Ottweiler. „Es ist kein dunkler Schatten zu sehen. Sie haben alles richtiggemacht“, bestätigte Dagmar Haarnagel, Hygienefachkraft im Ottweiler Krankenhaus. Oberarzt Dr. Ralph Dubitscher hatte - auf dem Weg zum Operationssaal - seine Technik der Händedesinfektion überprüfen lassen. Das war im vergangenen Jahr, als man den „Tag der Patientensicherheit“ zum ersten Mal mit einem Infostand im Foyer der Klinik und mit Mitmach-Aktionen für Mitarbeiter, Patienten und Besucher durchgeführt hatte. „Das kam bei allen sehr gut an, so dass in diesem Jahr die zweite, erweiterte Auflage folgt“, so Dagmar Haarnagel. In ihrem Verantwortungsbereich liegen die Umsetzung und Überprüfung der sogenannten Hygienerichtlinien. Das beinhaltet unter anderem ein ganzes Bündel von Maßnahmen, die gezielt der Verbreitung von Krankenhausinfektionen entgegenwirken und somit der Patientensicherheit dienen.

Ein wesentlicher Baustein ist die korrekte Händedesinfektion. „Denn eine wirksame Händedesinfektion zum richtigen Zeitpunkt verhindert die Verbreitung von Infektionen und schützt nicht nur die Patienten, sondern auch die Krankenhausmitarbeiter“. Daher wird Dagmar Haarnagel, gemeinsam mit dem Mitarbeiter eines Desinfektionsmittelherstellers, am Donnerstag, den 19 April im Foyer des Krankenhauses erneut die Aktion „Saubere Mitarbeiterhände“ durchführen. Die Mitarbeiter „mit direktem Patientenkontakt“, also Ärzte, Pflegende und Therapeuten sind dann wieder aufgefordert, ihr Wissen zur richtigen Händedesinfektion anhand einer praktischen Durchführung zu überprüfen.

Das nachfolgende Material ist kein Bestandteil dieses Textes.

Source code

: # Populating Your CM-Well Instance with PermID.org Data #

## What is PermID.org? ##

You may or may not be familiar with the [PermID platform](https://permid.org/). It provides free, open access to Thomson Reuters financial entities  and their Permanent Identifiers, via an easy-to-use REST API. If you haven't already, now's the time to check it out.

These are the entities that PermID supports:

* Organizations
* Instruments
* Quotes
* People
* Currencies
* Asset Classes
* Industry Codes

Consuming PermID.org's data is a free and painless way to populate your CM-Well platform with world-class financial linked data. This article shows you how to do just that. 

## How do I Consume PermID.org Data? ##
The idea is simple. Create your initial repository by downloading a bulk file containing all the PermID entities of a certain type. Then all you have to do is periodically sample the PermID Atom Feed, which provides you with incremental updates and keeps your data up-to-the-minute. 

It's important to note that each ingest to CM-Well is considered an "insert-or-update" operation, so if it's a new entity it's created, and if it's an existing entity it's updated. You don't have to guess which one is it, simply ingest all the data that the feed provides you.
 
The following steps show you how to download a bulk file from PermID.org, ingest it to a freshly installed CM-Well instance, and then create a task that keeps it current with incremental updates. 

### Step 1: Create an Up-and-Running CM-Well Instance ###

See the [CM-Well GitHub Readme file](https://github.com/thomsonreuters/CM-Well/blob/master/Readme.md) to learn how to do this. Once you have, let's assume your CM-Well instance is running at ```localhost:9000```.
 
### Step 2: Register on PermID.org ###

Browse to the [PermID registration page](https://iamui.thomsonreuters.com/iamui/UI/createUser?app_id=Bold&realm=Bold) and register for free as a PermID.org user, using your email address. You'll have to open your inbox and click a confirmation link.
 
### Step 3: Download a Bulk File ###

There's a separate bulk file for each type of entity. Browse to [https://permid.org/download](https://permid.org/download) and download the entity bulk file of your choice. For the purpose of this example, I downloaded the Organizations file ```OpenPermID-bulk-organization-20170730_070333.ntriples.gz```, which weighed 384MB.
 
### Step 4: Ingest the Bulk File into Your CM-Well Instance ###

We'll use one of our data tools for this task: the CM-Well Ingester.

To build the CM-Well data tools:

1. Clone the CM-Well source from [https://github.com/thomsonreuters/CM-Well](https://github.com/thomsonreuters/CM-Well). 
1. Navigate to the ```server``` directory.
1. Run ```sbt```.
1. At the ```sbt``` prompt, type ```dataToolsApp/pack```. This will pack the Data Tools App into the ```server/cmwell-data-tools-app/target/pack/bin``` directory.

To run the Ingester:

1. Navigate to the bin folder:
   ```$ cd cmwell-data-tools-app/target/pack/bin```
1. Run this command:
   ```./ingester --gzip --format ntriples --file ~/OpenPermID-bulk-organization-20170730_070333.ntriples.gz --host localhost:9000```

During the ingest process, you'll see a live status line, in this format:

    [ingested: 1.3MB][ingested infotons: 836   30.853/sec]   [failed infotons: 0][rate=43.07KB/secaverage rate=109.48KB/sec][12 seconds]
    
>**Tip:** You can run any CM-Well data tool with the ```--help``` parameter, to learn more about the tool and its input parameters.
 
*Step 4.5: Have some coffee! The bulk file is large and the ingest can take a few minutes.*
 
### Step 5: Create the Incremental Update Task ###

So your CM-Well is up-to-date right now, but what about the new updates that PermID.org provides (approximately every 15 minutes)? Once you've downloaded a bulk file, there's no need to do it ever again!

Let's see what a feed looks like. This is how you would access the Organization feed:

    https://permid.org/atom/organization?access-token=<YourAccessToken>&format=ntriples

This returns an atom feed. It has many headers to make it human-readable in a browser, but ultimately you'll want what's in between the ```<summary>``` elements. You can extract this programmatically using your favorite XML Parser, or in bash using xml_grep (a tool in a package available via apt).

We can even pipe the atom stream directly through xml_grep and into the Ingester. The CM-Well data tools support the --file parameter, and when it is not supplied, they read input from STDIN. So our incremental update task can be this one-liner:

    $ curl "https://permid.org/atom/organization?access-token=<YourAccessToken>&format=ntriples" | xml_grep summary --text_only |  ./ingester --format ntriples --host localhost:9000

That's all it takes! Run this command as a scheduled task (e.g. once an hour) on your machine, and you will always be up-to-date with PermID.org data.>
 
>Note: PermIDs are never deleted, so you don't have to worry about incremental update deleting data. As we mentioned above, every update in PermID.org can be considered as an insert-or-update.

Aber auch Patienten auf ihrem Weg in oder aus dem Gebäude können das Angebot, die korrekte Händedesinfektion anzuwenden, gerne wahrnehmen. Denn wer beim Hineinkommen die mitgebrachten Keime am Desinfektionsmittelspender im Eingangsbereich entfernt und beim Hinausgehen mögliche Keime wieder „abwäscht“, trägt selbst viel dazu bei, die Verbreitung von Keimen und Krankheitserregern einzudämmen.

„Diesmal werden wir unsere Aktion um einen Baustein erweitern“, freut sich Dagmar Haarnagel. „Seit März dieses Jahres bieten wir speziell unseren Patienten, die sich einer geplanten Endoprothetik –OP unterziehen werden, einen besonderen Service zur Vorbeugung vor Krankenhauskeimen an: Mit speziellen Produkten, die fünf Tage vor dem Eingriff zu Hause angewendet werden müssen, kann der Patient die eigene Keimbelastung stark verringern, so dass er optimal für die Operation vorbereitet ist“. Über diese Form der Patientensicherheit wird Dagmar Haarnagel gemeinsam mit einem Mitarbeiter der Herstellerfirma in der Zeit von 11 Uhr – 14 Uhr informieren.